Benz reported that yesterday NATO "tweeted about this cognitive security doctrine that they're developing around protecting people's cognition from misinformation online."
This, he said, is an "echo" of the events that unfolded after the 2016 election when Donald Trump won the presidency and globally, support began shifting to the right.
"NATO became apoplectic about losing hearts and minds," Benz explained. "And so NATO began publishing a series of white papers in January 2017, saying that mis- and dis-information were the biggest threats."
Control over "hearts and minds" then became more important to NATO than military and warfare.

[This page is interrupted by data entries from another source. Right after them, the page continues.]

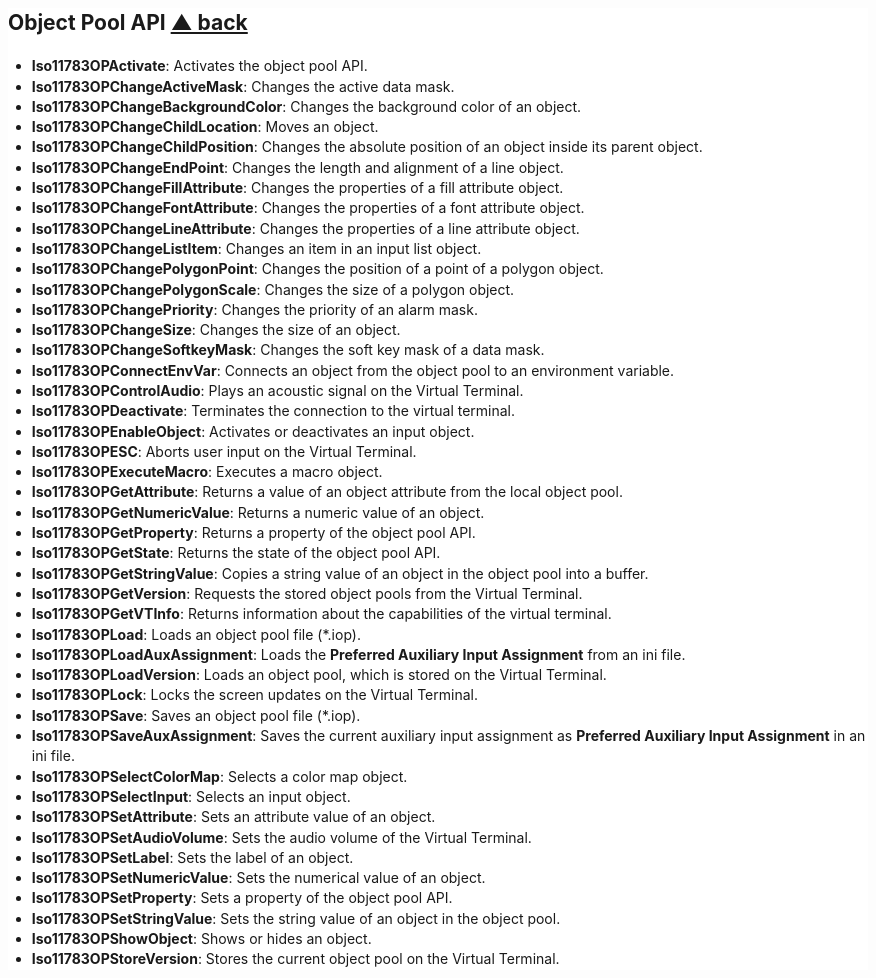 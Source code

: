 ## Object Pool API [▲ back](#Shortcuts)

- **Iso11783OPActivate**: Activates the object pool API.
- **Iso11783OPChangeActiveMask**: Changes the active data mask.
- **Iso11783OPChangeBackgroundColor**: Changes the background color of an object.
- **Iso11783OPChangeChildLocation**: Moves an object.
- **Iso11783OPChangeChildPosition**: Changes the absolute position of an object inside its parent object.
- **Iso11783OPChangeEndPoint**: Changes the length and alignment of a line object.
- **Iso11783OPChangeFillAttribute**: Changes the properties of a fill attribute object.
- **Iso11783OPChangeFontAttribute**: Changes the properties of a font attribute object.
- **Iso11783OPChangeLineAttribute**: Changes the properties of a line attribute object.
- **Iso11783OPChangeListItem**: Changes an item in an input list object.
- **Iso11783OPChangePolygonPoint**: Changes the position of a point of a polygon object.
- **Iso11783OPChangePolygonScale**: Changes the size of a polygon object.
- **Iso11783OPChangePriority**: Changes the priority of an alarm mask.
- **Iso11783OPChangeSize**: Changes the size of an object.
- **Iso11783OPChangeSoftkeyMask**: Changes the soft key mask of a data mask.
- **Iso11783OPConnectEnvVar**: Connects an object from the object pool to an environment variable.
- **Iso11783OPControlAudio**: Plays an acoustic signal on the Virtual Terminal.
- **Iso11783OPDeactivate**: Terminates the connection to the virtual terminal.
- **Iso11783OPEnableObject**: Activates or deactivates an input object.
- **Iso11783OPESC**: Aborts user input on the Virtual Terminal.
- **Iso11783OPExecuteMacro**: Executes a macro object.
- **Iso11783OPGetAttribute**: Returns a value of an object attribute from the local object pool.
- **Iso11783OPGetNumericValue**: Returns a numeric value of an object.
- **Iso11783OPGetProperty**: Returns a property of the object pool API.
- **Iso11783OPGetState**: Returns the state of the object pool API.
- **Iso11783OPGetStringValue**: Copies a string value of an object in the object pool into a buffer.
- **Iso11783OPGetVersion**: Requests the stored object pools from the Virtual Terminal.
- **Iso11783OPGetVTInfo**: Returns information about the capabilities of the virtual terminal.
- **Iso11783OPLoad**: Loads an object pool file (*.iop).
- **Iso11783OPLoadAuxAssignment**: Loads the **Preferred Auxiliary Input Assignment** from an ini file.
- **Iso11783OPLoadVersion**: Loads an object pool, which is stored on the Virtual Terminal.
- **Iso11783OPLock**: Locks the screen updates on the Virtual Terminal.
- **Iso11783OPSave**: Saves an object pool file (*.iop).
- **Iso11783OPSaveAuxAssignment**: Saves the current auxiliary input assignment as **Preferred Auxiliary Input Assignment** in an ini file.
- **Iso11783OPSelectColorMap**: Selects a color map object.
- **Iso11783OPSelectInput**: Selects an input object.
- **Iso11783OPSetAttribute**: Sets an attribute value of an object.
- **Iso11783OPSetAudioVolume**: Sets the audio volume of the Virtual Terminal.
- **Iso11783OPSetLabel**: Sets the label of an object.
- **Iso11783OPSetNumericValue**: Sets the numerical value of an object.
- **Iso11783OPSetProperty**: Sets a property of the object pool API.
- **Iso11783OPSetStringValue**: Sets the string value of an object in the object pool.
- **Iso11783OPShowObject**: Shows or hides an object.
- **Iso11783OPStoreVersion**: Stores the current object pool on the Virtual Terminal.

"They even created this whole new doctrine called hybrid warfare, which went by the coinage from 'tanks to tweets'," Benz said. NATO Secretary General Jens Stoltenberg then began to travel around the world to talk about its "need to transition from a focus on tanks to tweets."
When Biden was elected, he said, these initiatives essentially disappeared, as NATO believed "they had everything on lock and they could just get back to policy because no one could contest them."
"But now that they're losing everywhere," Benz continued, "now that Elon Musk bought Twitter, and now that they're getting subpoenaed and sued into oblivion right now in multiple censorship lawsuits, now that funding is running out to a lot of these universities, and now that they're losing the Ukraine war, the focus is now back on cognitive warfare of their own people."